新しいものを作る意味と新しさを求めるひと

グッドデザインとデザインの刷新性

純粋芸術というのと、大衆芸術、限界芸術という言い方をした人がいます。
鶴見俊輔によれば、落書きがこの限界芸術に入ります。
「プラスチックの逆襲」を読んで、キッチュについて書かれているところがあるのですけれども、むかしキッチュと言ってかわいいものをイメージしていたのですが、キッチュとは合理的では片付けられないものとひととの関係性の中で、禁欲的で機能的で崇高でブルジョアのための高級な価値観の逆にあるようなイメージだったかなと想い起されました。イラストの世界を想い起こすと、ヘタうまを世に知らしめた湯村輝彦の作品を思い出します。
落書きから出発したのはキースへリングやバスキアでしたが、そこにはアナーキーな活力とエネルギーがありました。

本物の素材とまがいもの

木や金属に対してプラスチックはニセモノというイメージがあったのが、現代ではプラスチックでこそ実現できる美しいデザインがあることを「プラスチックの逆襲」が語りながら、絹や革素材についても、触れていて、化学繊維と天然素材といった対比がなされています。
ナイロンとかポリエステルで、絹と見分けがつかないものもあり、正絹といったり、本革といったり天然をプッシュする表現があたりまえです。

キッチュが担った『遊び』

ただグッドデザインと呼ばれるものも、時代によって変わってきます。
機能をつき詰めていって、洗練され、無駄をそぎ落とし昇華された普遍的フォルムがグッドデザインですよとスタンダードがしみこんでしまうと、そうではない価値、基準を受け入れる余裕の幅が狭くなってきます。

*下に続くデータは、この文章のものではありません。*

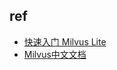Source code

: 


## ref
+ [快速入门 Milvus Lite](https://milvus.io/docs/zh/quickstart.md)
+ [Milvus中文文档](https://www.milvus-io.com/overview)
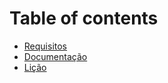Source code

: # Table of contents

* [Requisitos](README.md)
* [Documentação](documentacao.md)
* [Lição](licao.md)
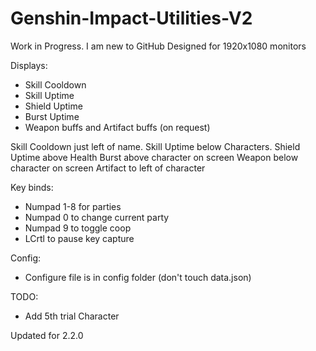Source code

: # Genshin-Impact-Utilities-V2

Work in Progress. I am new to GitHub
Designed for 1920x1080 monitors

Displays:

- Skill Cooldown
- Skill Uptime
- Shield Uptime
- Burst Uptime
- Weapon buffs and Artifact buffs (on request)

Skill Cooldown just left of name.
Skill Uptime below Characters.
Shield Uptime above Health
Burst above character on screen
Weapon below character on screen
Artifact to left of character

Key binds:

- Numpad 1-8 for parties
- Numpad 0 to change current party
- Numpad 9 to toggle coop
- LCrtl to pause key capture

Config:

- Configure file is in config folder (don't touch data.json)

TODO:

- Add 5th trial Character

Updated for 2.2.0
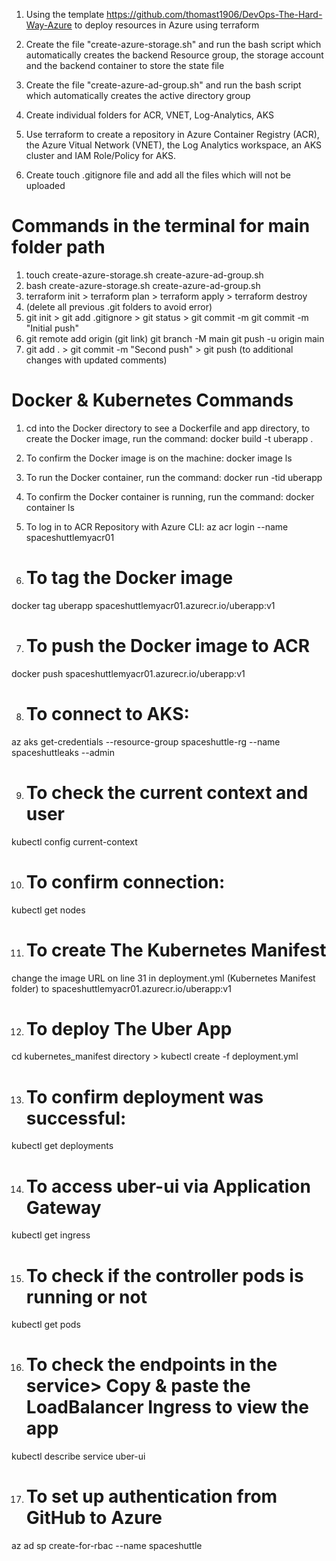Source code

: 1. Using the template https://github.com/thomast1906/DevOps-The-Hard-Way-Azure to deploy resources in Azure using terraform

2. Create the file "create-azure-storage.sh" and run the bash script which automatically creates the backend Resource group, the storage account and the backend container to store the state file

3. Create the file "create-azure-ad-group.sh" and run the bash script which automatically creates the active directory group 

4. Create individual folders for ACR, VNET, Log-Analytics, AKS

5. Use terraform to create a repository in Azure Container Registry (ACR), the Azure Vitual Network (VNET), the Log Analytics workspace, an AKS cluster and IAM Role/Policy for AKS.

6. Create touch .gitignore file and add all the files which will not be uploaded




# Commands in the terminal for main folder path
1. touch create-azure-storage.sh create-azure-ad-group.sh
2. bash create-azure-storage.sh create-azure-ad-group.sh
3. terraform init > terraform plan > terraform apply > terraform destroy
4. (delete all previous .git folders to avoid error)
5. git init > git add .gitignore > git status > git commit -m git commit -m "Initial push"
6.  git remote add origin (git link) 
    git branch -M main 
    git push -u origin main
7. git add . > git commit -m "Second push" > git push (to additional changes with updated comments) 

# Docker & Kubernetes Commands
1. cd into the Docker directory to see a Dockerfile and app directory, to create the Docker image, run the command:
docker build -t uberapp .

2. To confirm the Docker image is on the machine: docker image ls

3. To run the Docker container, run the command: docker run -tid uberapp

4. To confirm the Docker container is running, run the command: docker container ls

5. To log in to ACR Repository with Azure CLI: az acr login --name spaceshuttlemyacr01

6. # To tag the Docker image
docker tag uberapp spaceshuttlemyacr01.azurecr.io/uberapp:v1

7. # To push the Docker image to ACR
docker push spaceshuttlemyacr01.azurecr.io/uberapp:v1

8. # To connect to AKS: 
az aks get-credentials --resource-group spaceshuttle-rg --name spaceshuttleaks --admin

9. # To check the current context and user
kubectl config current-context

10. # To confirm connection: 
kubectl get nodes

11. # To create The Kubernetes Manifest
change the image URL on line 31 in deployment.yml (Kubernetes Manifest folder) to spaceshuttlemyacr01.azurecr.io/uberapp:v1

12. # To deploy The Uber App
cd kubernetes_manifest directory > kubectl create -f deployment.yml

13. # To confirm deployment was successful: 
kubectl get deployments

14. # To access uber-ui via Application Gateway 
kubectl get ingress

15. # To check if the controller pods is running or not
kubectl get pods

16. # To check the endpoints in the service> Copy & paste the LoadBalancer Ingress to view the app
kubectl describe service uber-ui  

17. # To set up authentication from GitHub to Azure
az ad sp create-for-rbac --name spaceshuttle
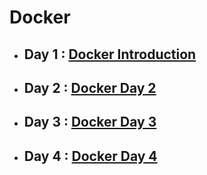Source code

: # Docker

- ## Day 1 :  [Docker Introduction](DockerIntroduction/README.md)

- ## Day 2 :  [Docker Day 2](Docker2/README.md)

- ## Day 3 :  [Docker Day 3 ](Docker3/README.md)

- ## Day 4 :  [Docker Day 4](Docker4/README.md)


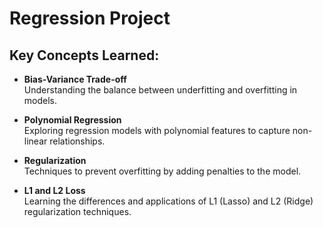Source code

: # Regression Project

## Key Concepts Learned:
- **Bias-Variance Trade-off**  
  Understanding the balance between underfitting and overfitting in models.

- **Polynomial Regression**  
  Exploring regression models with polynomial features to capture non-linear relationships.

- **Regularization**  
  Techniques to prevent overfitting by adding penalties to the model.

- **L1 and L2 Loss**  
  Learning the differences and applications of L1 (Lasso) and L2 (Ridge) regularization techniques.
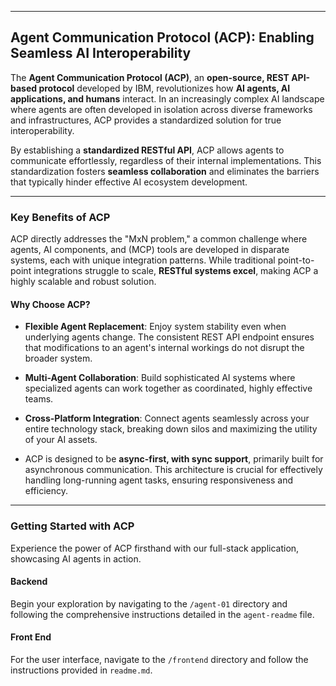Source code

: 
----------

## Agent Communication Protocol (ACP): Enabling Seamless AI Interoperability

The **Agent Communication Protocol (ACP)**, an **open-source, REST API-based protocol** developed by IBM, revolutionizes how **AI agents, AI applications, and humans** interact. In an increasingly complex AI landscape where agents are often developed in isolation across diverse frameworks and infrastructures, ACP provides a standardized solution for true interoperability.

By establishing a **standardized RESTful API**, ACP allows agents to communicate effortlessly, regardless of their internal implementations. This standardization fosters **seamless collaboration** and eliminates the barriers that typically hinder effective AI ecosystem development.

----------

### Key Benefits of ACP

ACP directly addresses the "MxN problem," a common challenge where agents, AI components, and (MCP) tools are developed in disparate systems, each with unique integration patterns. While traditional point-to-point integrations struggle to scale, **RESTful systems excel**, making ACP a highly scalable and robust solution.

#### Why Choose ACP?

-   **Flexible Agent Replacement**: Enjoy system stability even when underlying agents change. The consistent REST API endpoint ensures that modifications to an agent's internal workings do not disrupt the broader system.
    
-   **Multi-Agent Collaboration**: Build sophisticated AI systems where specialized agents can work together as coordinated, highly effective teams.
    
-   **Cross-Platform Integration**: Connect agents seamlessly across your entire technology stack, breaking down silos and maximizing the utility of your AI assets.
- ACP is designed to be **async-first, with sync support**, primarily built for asynchronous communication. This architecture is crucial for effectively handling long-running agent tasks, ensuring responsiveness and efficiency.

----------

### Getting Started with ACP

Experience the power of ACP firsthand with our full-stack application, showcasing AI agents in action.

#### Backend

Begin your exploration by navigating to the `/agent-01` directory and following the comprehensive instructions detailed in the `agent-readme` file.

#### Front End

For the user interface, navigate to the `/frontend` directory and follow the instructions provided in `readme.md`.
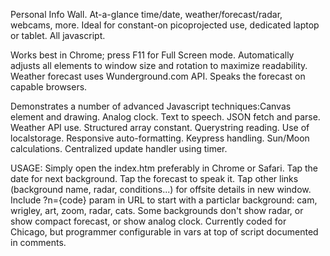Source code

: Personal Info Wall. At-a-glance time/date, weather/forecast/radar, webcams, more. Ideal for constant-on picoprojected use, dedicated laptop or tablet. All javascript.

Works best in Chrome; press F11 for Full Screen mode.  Automatically adjusts all elements to window size and rotation to maximize readability.  Weather forecast uses Wunderground.com API.  Speaks the forecast on capable browsers.

Demonstrates a number of advanced Javascript techniques:Canvas element and drawing.  Analog clock. Text to speech.  JSON fetch and parse.  Weather API use.  Structured array constant. Querystring reading.  Use of localstorage.  Responsive auto-formatting.  Keypress handling.  Sun/Moon calculations.  Centralized update handler using timer.

USAGE: Simply open the index.htm preferably in Chrome or Safari.  Tap the date for next background.  Tap the forecast to speak it.  Tap other links (background name, radar, conditions...) for offsite details in new window.  Include ?n={code} param in URL to start with a particlar background: cam, wrigley, art, zoom, radar, cats.  Some backgrounds don't show radar, or show compact forecast, or show analog clock.  Currently coded for Chicago, but programmer configurable in vars at top of script documented in comments.

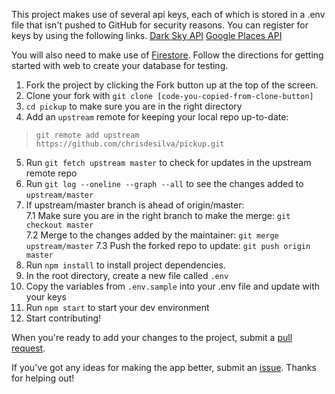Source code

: This project makes use of several api keys, each of which is stored in a .env file that isn't pushed to GitHub for security reasons. You can register for keys by using the following links. 
[Dark Sky API](https://darksky.net/dev/register)
[Google Places API](https://cloud.google.com/maps-platform/?_ga=2.33032574.1722274875.1559603342-1851123871.1552525580#get-started)

You will also need to make use of [Firestore](https://firebase.google.com/docs/firestore/quickstart). Follow the directions for getting started with web to create your database for testing.

1. Fork the project by clicking the Fork button up at the top of the screen.
2. Clone your fork with `git clone [code-you-copied-from-clone-button]`
3. `cd pickup` to make sure you are in the right directory
4. Add an `upstream` remote for keeping your local repo up-to-date:
  > `git remote add upstream https://github.com/chrisdesilva/pickup.git`
5. Run `git fetch upstream master` to check for updates in the upstream remote repo
6. Run `git log --oneline --graph --all` to see the changes added to `upstream/master`
7. If upstream/master branch is ahead of origin/master:<br/>
  7.1 Make sure you are in the right branch to make the merge: `git checkout master`<br/>
  7.2 Merge to the changes added by the maintainer: `git merge upstream/master`
  7.3 Push the forked repo to update: `git push origin master`
8. Run `npm install` to install project dependencies.
9. In the root directory, create a new file called `.env`
10. Copy the variables from `.env.sample` into your .env file and update with your keys
11. Run `npm start` to start your dev environment 
12. Start contributing!

When you're ready to add your changes to the project, submit a [pull request](https://help.github.com/en/articles/creating-a-pull-request-from-a-fork).

If you've got any ideas for making the app better, submit an [issue](https://github.com/chrisdesilva/pickup/issues). Thanks for helping out!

そうした合理性、哲学的なデザインからはみ出していった割り切れない遊びをキッチュが担ったのだと思えます。

キッチュとは、そぎ落としてミニマムになるのと真逆で、盛って飾って詰め込み過ぎ系でアメリカのキャデラックを寄せ集めてカスタムし、奇抜さを競うファニーカーとなりますが、そういう視点で見ると、日光東照宮もキッチュの概念にカテゴライズされてしまうでしょうか。

結婚式とキッチュ

テレビや映画による結婚式のイメージの刷り込み効果が絶大すぎて、結婚指輪の交換はすんなり指に入るものと思っている人がとても多いことから実感させられます。
ヨーロピアンゴシック調の大きなブライダルチャペルが原宿にもあり、毎週末結婚式が行われています。
日本のウェディングチャペルは、クリスチャンが通う教会とは別物の信徒不在の挙式する教会建築物のようなものです。
ブライダル業界によって形づくられていて、バージンロードなるものも、通路に白い布が敷かれ、臨時的インスタレーション的に造られています。
場をインスタレーションするためのアイコンは、教会オリジナル感で工夫された十字架が鎮座しまたは安藤建築のように、十字架の窓から光が射し込み、燭台、祭壇、バージンロード、窓からの光を計算されたステンドグラス。それからカラーコーディネートされたフラワーアレンジメント。
ブライダルサービスとキッチュ

価値観はどう刷新されるのでしょう。
名曲はいつの世までも名曲だし、世の中には音楽もあふれるけれど、音の組合せは無限なのか、新しいいい曲を産み出す創作活動を支えるのはなんなのだろう。そしてなおひとに受け入れられる曲を書くという作曲家のモチベーションってどこからくるのだろう。なぜ新しいものを次々に求められるのか。いつもの同じ曲じゃだめなのか?飽きたら次の曲を聴きたいということ?服を脱ぎ捨て新しい自分になりたいというファッションのサイクルとは似て非なるもの?

結婚っ指輪も。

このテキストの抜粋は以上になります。